* **EXERCISE**
Set down all of the entries word for word, omitting the images they contain.

[Data items]
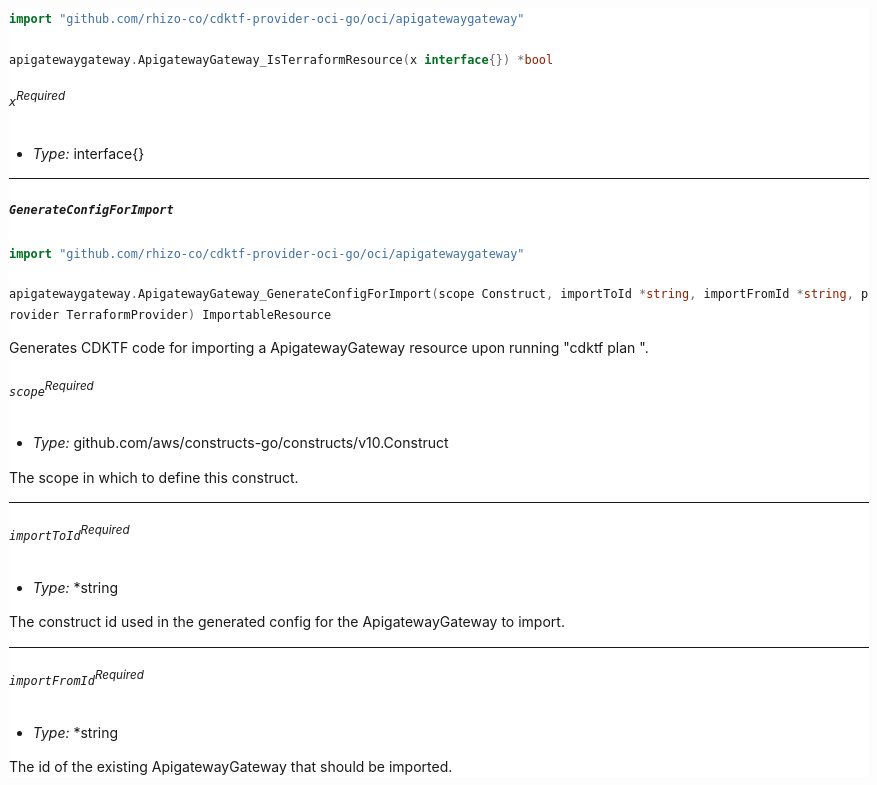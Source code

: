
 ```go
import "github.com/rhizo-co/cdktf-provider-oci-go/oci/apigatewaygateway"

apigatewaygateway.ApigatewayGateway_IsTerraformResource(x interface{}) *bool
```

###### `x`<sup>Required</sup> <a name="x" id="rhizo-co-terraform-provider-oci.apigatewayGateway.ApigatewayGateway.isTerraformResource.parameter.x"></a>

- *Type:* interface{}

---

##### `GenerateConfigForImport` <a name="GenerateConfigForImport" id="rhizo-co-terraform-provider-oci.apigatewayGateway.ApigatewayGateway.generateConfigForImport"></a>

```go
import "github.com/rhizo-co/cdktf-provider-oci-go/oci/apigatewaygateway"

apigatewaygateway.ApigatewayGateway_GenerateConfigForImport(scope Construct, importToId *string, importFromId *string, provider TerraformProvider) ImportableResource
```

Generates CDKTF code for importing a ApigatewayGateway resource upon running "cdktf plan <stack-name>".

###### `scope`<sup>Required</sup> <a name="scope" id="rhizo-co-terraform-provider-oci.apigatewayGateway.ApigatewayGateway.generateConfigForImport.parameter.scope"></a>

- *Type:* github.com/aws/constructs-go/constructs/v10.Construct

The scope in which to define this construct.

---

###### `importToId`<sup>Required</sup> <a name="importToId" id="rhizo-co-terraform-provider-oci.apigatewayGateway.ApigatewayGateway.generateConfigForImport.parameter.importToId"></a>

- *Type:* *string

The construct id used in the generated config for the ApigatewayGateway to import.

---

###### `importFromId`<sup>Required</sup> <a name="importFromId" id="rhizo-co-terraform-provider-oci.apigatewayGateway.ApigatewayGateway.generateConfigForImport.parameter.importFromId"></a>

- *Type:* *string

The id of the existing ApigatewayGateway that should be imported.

* **COMPLETED TASK**
Source code

:
 ```go
import "github.com/rhizo-co/cdktf-provider-oci-go/oci/apigatewaygateway"

apigatewaygateway.ApigatewayGateway_IsTerraformResource(x interface{}) *bool
```

###### `x`<sup>Required</sup> <a name="x" id="rhizo-co-terraform-provider-oci.apigatewayGateway.ApigatewayGateway.isTerraformResource.parameter.x"></a>

- *Type:* interface{}

---

##### `GenerateConfigForImport` <a name="GenerateConfigForImport" id="rhizo-co-terraform-provider-oci.apigatewayGateway.ApigatewayGateway.generateConfigForImport"></a>

```go
import "github.com/rhizo-co/cdktf-provider-oci-go/oci/apigatewaygateway"

apigatewaygateway.ApigatewayGateway_GenerateConfigForImport(scope Construct, importToId *string, importFromId *string, provider TerraformProvider) ImportableResource
```

Generates CDKTF code for importing a ApigatewayGateway resource upon running "cdktf plan <stack-name>".

###### `scope`<sup>Required</sup> <a name="scope" id="rhizo-co-terraform-provider-oci.apigatewayGateway.ApigatewayGateway.generateConfigForImport.parameter.scope"></a>

- *Type:* github.com/aws/constructs-go/constructs/v10.Construct

The scope in which to define this construct.

---

###### `importToId`<sup>Required</sup> <a name="importToId" id="rhizo-co-terraform-provider-oci.apigatewayGateway.ApigatewayGateway.generateConfigForImport.parameter.importToId"></a>

- *Type:* *string

The construct id used in the generated config for the ApigatewayGateway to import.

---

###### `importFromId`<sup>Required</sup> <a name="importFromId" id="rhizo-co-terraform-provider-oci.apigatewayGateway.ApigatewayGateway.generateConfigForImport.parameter.importFromId"></a>

- *Type:* *string

The id of the existing ApigatewayGateway that should be imported.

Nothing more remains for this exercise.